# Work required
What you return should be the full listing, word for word, without a single image.

# Information provided
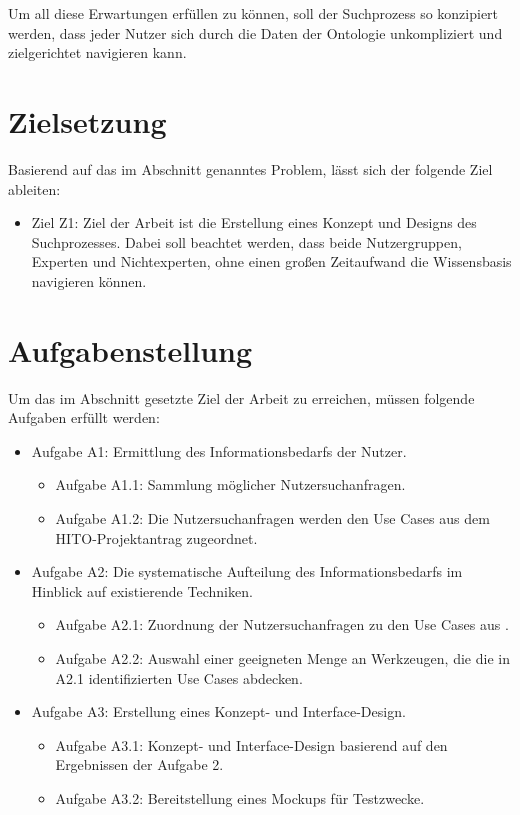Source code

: Um all diese Erwartungen erfüllen zu können, soll der Suchprozess so konzipiert werden, dass jeder Nutzer sich durch die Daten der Ontologie unkompliziert und zielgerichtet navigieren kann.

\section{Zielsetzung}\label{sec:zielsetzung}

Basierend auf das im Abschnitt  genanntes Problem, lässt sich der folgende Ziel ableiten:

\begin{itemize}
\item Ziel Z1: Ziel der Arbeit ist die Erstellung eines Konzept und Designs des Suchprozesses. 
Dabei soll beachtet werden, dass beide Nutzergruppen, Experten und Nichtexperten, ohne einen großen Zeitaufwand die Wissensbasis navigieren können.
\end{itemize}

\section{Aufgabenstellung}\label{sec:aufgabenstellung}

Um das im Abschnitt  gesetzte Ziel der Arbeit zu erreichen, müssen folgende Aufgaben erfüllt werden:

\begin{itemize}
	\item Aufgabe A1: Ermittlung des Informationsbedarfs der Nutzer.
		\begin{itemize}
		\item Aufgabe A1.1: Sammlung möglicher Nutzersuchanfragen.
		\item Aufgabe A1.2: Die Nutzersuchanfragen werden den Use Cases aus dem HITO-Projektantrag zugeordnet.
		\end{itemize}
	\item Aufgabe A2: Die systematische Aufteilung des Informationsbedarfs im Hinblick auf existierende Techniken.
		\begin{itemize}
		\item Aufgabe A2.1: Zuordnung der Nutzersuchanfragen zu den Use Cases aus \citet{linkeddatavisualization}.
		\item Aufgabe A2.2: Auswahl einer geeigneten Menge an Werkzeugen, die die in A2.1 identifizierten Use Cases abdecken.
		\end{itemize}
	\item Aufgabe A3: Erstellung eines Konzept- und Interface-Design.
		\begin{itemize}
		\item Aufgabe A3.1: Konzept- und Interface-Design basierend auf den Ergebnissen der Aufgabe 2.
		\item Aufgabe A3.2: Bereitstellung eines Mockups für Testzwecke.
		\end{itemize}
\end{itemize}

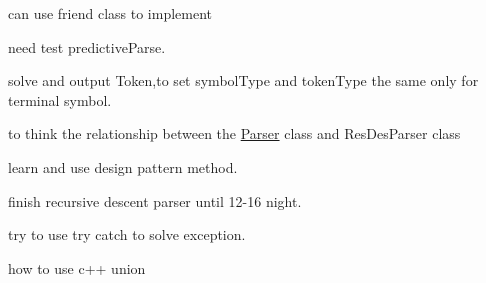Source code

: 
\begin{DoxyRefList}
\item[\label{todo__todo000004}%
\hypertarget{todo__todo000004}{}%
Class \hyperlink{class_parser}{Parser} ]can use friend class to implement  
\item[\label{todo__todo000002}%
\hypertarget{todo__todo000002}{}%
Member \hyperlink{class_parser_a69a4eff828356f0c9cbf94f904ef596f}{Parser\+:\+:predictive\+Parse} ()]need test predictive\+Parse. 

solve and output Token,to set symbol\+Type and token\+Type the same only for terminal symbol.  
\item[\label{todo__todo000005}%
\hypertarget{todo__todo000005}{}%
Member \hyperlink{class_parser_a2b52de0ab06881c5f9906812aaaca3cb}{Parser\+:\+:Rec\+Des\+Parser} ]to think the relationship between the \hyperlink{class_parser}{Parser} class and Res\+Des\+Parser class 

learn and use design pattern method.  
\item[\label{todo__todo000006}%
\hypertarget{todo__todo000006}{}%
Class \hyperlink{class_rec_des_parser}{Rec\+Des\+Parser} ]finish recursive descent parser until 12-\/16 night.  
\item[\label{todo__todo000007}%
\hypertarget{todo__todo000007}{}%
Member \hyperlink{class_scanner_a377ef4e058992b4083bd835f30e113aa}{Scanner\+:\+:clean\+Up} ()]try to use try catch to solve exception.  
\item[\label{todo__todo000001}%
\hypertarget{todo__todo000001}{}%
Member \hyperlink{class_tree_node_a62f65fbb26a3d18a773f8e7f201303b3}{Tree\+Node\+:\+:Node\+Type} ]how to use c++ union 
\end{DoxyRefList}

# Solution for this problem
Source code

: Um all diese Erwartungen erfüllen zu können, soll der Suchprozess so konzipiert werden, dass jeder Nutzer sich durch die Daten der Ontologie unkompliziert und zielgerichtet navigieren kann.

\section{Zielsetzung}\label{sec:zielsetzung}

Basierend auf das im Abschnitt  genanntes Problem, lässt sich der folgende Ziel ableiten:

\begin{itemize}
\item Ziel Z1: Ziel der Arbeit ist die Erstellung eines Konzept und Designs des Suchprozesses. 
Dabei soll beachtet werden, dass beide Nutzergruppen, Experten und Nichtexperten, ohne einen großen Zeitaufwand die Wissensbasis navigieren können.
\end{itemize}

\section{Aufgabenstellung}\label{sec:aufgabenstellung}

Um das im Abschnitt  gesetzte Ziel der Arbeit zu erreichen, müssen folgende Aufgaben erfüllt werden:

\begin{itemize}
	\item Aufgabe A1: Ermittlung des Informationsbedarfs der Nutzer.
		\begin{itemize}
		\item Aufgabe A1.1: Sammlung möglicher Nutzersuchanfragen.
		\item Aufgabe A1.2: Die Nutzersuchanfragen werden den Use Cases aus dem HITO-Projektantrag zugeordnet.
		\end{itemize}
	\item Aufgabe A2: Die systematische Aufteilung des Informationsbedarfs im Hinblick auf existierende Techniken.
		\begin{itemize}
		\item Aufgabe A2.1: Zuordnung der Nutzersuchanfragen zu den Use Cases aus \citet{linkeddatavisualization}.
		\item Aufgabe A2.2: Auswahl einer geeigneten Menge an Werkzeugen, die die in A2.1 identifizierten Use Cases abdecken.
		\end{itemize}
	\item Aufgabe A3: Erstellung eines Konzept- und Interface-Design.
		\begin{itemize}
		\item Aufgabe A3.1: Konzept- und Interface-Design basierend auf den Ergebnissen der Aufgabe 2.
		\item Aufgabe A3.2: Bereitstellung eines Mockups für Testzwecke.
		\end{itemize}
\end{itemize}

Source code

: 
\begin{DoxyRefList}
\item[\label{todo__todo000004}%
\hypertarget{todo__todo000004}{}%
Class \hyperlink{class_parser}{Parser} ]can use friend class to implement  
\item[\label{todo__todo000002}%
\hypertarget{todo__todo000002}{}%
Member \hyperlink{class_parser_a69a4eff828356f0c9cbf94f904ef596f}{Parser\+:\+:predictive\+Parse} ()]need test predictive\+Parse. 

solve and output Token,to set symbol\+Type and token\+Type the same only for terminal symbol.  
\item[\label{todo__todo000005}%
\hypertarget{todo__todo000005}{}%
Member \hyperlink{class_parser_a2b52de0ab06881c5f9906812aaaca3cb}{Parser\+:\+:Rec\+Des\+Parser} ]to think the relationship between the \hyperlink{class_parser}{Parser} class and Res\+Des\+Parser class 

learn and use design pattern method.  
\item[\label{todo__todo000006}%
\hypertarget{todo__todo000006}{}%
Class \hyperlink{class_rec_des_parser}{Rec\+Des\+Parser} ]finish recursive descent parser until 12-\/16 night.  
\item[\label{todo__todo000007}%
\hypertarget{todo__todo000007}{}%
Member \hyperlink{class_scanner_a377ef4e058992b4083bd835f30e113aa}{Scanner\+:\+:clean\+Up} ()]try to use try catch to solve exception.  
\item[\label{todo__todo000001}%
\hypertarget{todo__todo000001}{}%
Member \hyperlink{class_tree_node_a62f65fbb26a3d18a773f8e7f201303b3}{Tree\+Node\+:\+:Node\+Type} ]how to use c++ union 
\end{DoxyRefList}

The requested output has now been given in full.